_Exercise prompt_.
If a line in the entries below holds the string "create", copy it.

- - - -

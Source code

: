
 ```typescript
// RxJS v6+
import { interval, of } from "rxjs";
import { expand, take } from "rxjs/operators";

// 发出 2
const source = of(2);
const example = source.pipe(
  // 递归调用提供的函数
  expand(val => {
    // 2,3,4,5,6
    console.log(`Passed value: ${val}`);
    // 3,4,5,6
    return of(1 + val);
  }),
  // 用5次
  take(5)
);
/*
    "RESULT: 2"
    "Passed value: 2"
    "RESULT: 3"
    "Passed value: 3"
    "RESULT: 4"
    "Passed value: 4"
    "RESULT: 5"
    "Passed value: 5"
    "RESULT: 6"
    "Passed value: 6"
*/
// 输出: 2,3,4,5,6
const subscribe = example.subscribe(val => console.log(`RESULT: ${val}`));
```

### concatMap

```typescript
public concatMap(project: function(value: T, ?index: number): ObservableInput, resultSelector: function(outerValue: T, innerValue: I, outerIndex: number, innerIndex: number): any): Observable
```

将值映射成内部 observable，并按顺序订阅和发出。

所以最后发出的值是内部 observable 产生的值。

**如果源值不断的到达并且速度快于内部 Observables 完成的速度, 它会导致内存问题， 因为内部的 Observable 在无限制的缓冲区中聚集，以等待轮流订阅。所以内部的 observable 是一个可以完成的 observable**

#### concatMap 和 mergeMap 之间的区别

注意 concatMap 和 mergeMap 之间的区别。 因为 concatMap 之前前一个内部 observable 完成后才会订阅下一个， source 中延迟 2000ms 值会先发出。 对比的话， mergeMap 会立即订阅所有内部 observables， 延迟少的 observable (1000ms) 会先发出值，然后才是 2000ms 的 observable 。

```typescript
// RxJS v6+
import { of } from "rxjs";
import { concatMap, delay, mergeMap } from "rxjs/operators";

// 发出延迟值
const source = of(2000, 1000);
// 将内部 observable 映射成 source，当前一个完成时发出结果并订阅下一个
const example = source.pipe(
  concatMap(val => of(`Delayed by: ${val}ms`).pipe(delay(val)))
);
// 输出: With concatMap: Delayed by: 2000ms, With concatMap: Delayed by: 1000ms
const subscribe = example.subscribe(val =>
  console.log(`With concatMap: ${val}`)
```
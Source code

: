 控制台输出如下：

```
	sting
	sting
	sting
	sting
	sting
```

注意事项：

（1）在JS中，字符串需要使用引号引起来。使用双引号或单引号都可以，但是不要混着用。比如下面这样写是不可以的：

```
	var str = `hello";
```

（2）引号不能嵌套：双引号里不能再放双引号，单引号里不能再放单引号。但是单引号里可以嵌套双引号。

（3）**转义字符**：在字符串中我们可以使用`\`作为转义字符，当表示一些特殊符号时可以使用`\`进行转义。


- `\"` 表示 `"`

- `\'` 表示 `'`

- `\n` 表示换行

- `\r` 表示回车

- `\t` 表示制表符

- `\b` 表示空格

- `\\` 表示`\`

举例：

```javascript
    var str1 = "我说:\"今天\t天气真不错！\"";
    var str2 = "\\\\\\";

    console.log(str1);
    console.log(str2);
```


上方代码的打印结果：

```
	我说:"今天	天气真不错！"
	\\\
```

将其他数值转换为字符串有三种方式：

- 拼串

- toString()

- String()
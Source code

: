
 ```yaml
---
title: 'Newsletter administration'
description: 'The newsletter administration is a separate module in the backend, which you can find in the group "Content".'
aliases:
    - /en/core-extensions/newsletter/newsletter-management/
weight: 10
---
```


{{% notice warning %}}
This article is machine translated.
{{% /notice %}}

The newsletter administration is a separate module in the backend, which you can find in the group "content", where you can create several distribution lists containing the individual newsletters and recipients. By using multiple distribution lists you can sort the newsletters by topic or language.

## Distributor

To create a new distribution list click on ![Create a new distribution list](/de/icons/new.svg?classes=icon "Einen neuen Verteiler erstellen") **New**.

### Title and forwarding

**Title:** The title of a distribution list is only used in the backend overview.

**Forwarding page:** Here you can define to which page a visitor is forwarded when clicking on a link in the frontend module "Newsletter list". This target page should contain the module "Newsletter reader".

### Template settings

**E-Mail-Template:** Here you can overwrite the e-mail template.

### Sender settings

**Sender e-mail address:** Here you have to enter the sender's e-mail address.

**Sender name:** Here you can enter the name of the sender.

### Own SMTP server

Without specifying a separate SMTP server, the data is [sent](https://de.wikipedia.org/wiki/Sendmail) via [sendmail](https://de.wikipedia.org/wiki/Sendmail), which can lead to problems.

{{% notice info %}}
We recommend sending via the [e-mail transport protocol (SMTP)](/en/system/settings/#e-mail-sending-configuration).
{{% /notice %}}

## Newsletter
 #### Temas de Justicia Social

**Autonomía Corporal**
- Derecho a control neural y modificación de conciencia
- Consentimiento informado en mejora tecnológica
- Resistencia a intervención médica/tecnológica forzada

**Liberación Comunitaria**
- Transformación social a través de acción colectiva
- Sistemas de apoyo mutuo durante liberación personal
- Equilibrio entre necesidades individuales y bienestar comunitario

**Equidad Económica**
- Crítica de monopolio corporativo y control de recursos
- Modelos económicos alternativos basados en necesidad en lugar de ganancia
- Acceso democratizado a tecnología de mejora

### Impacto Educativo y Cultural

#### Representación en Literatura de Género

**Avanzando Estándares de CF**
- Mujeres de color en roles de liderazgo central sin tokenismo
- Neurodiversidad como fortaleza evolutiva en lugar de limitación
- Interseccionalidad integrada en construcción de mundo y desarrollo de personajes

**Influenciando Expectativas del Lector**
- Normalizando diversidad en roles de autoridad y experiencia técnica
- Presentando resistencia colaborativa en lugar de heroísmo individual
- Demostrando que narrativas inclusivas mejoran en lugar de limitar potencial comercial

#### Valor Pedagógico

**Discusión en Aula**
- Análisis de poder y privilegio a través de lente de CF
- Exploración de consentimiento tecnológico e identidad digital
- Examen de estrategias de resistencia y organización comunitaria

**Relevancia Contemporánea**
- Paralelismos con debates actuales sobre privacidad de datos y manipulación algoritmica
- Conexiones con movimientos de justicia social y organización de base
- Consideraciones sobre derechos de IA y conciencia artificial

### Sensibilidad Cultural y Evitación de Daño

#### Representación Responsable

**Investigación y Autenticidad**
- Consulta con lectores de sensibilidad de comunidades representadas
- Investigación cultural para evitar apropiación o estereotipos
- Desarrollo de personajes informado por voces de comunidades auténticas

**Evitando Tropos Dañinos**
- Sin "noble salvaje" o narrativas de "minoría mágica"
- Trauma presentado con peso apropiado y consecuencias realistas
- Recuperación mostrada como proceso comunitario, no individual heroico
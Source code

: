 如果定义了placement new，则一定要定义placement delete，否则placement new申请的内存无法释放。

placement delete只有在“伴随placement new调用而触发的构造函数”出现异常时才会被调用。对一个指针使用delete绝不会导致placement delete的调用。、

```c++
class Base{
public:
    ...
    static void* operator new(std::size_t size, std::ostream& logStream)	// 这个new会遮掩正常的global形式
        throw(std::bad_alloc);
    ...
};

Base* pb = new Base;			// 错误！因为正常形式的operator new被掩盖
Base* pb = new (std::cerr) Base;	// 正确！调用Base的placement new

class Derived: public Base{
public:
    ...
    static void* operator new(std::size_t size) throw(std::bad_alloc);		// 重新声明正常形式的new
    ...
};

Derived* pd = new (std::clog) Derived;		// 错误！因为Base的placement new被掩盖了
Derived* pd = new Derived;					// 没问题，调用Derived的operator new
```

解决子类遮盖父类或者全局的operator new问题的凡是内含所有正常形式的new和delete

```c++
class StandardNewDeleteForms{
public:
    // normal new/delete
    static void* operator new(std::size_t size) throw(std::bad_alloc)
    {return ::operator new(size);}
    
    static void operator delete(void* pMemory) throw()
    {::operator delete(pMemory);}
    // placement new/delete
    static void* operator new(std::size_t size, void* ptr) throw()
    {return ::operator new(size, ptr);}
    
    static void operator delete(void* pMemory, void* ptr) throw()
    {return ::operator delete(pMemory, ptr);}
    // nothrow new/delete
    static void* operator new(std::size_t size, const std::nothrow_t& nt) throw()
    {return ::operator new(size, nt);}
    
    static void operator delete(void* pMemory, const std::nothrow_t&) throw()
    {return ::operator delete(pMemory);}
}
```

- - - -

_Your solution_.
The newsletter administration is a separate module in the backend, which you can find in the group "content", where you can create several distribution lists containing the individual newsletters and recipients. By using multiple distribution lists you can sort the newsletters by topic or language.
To create a new distribution list click on ![Create a new distribution list](/de/icons/new.svg?classes=icon "Einen neuen Verteiler erstellen") **New**.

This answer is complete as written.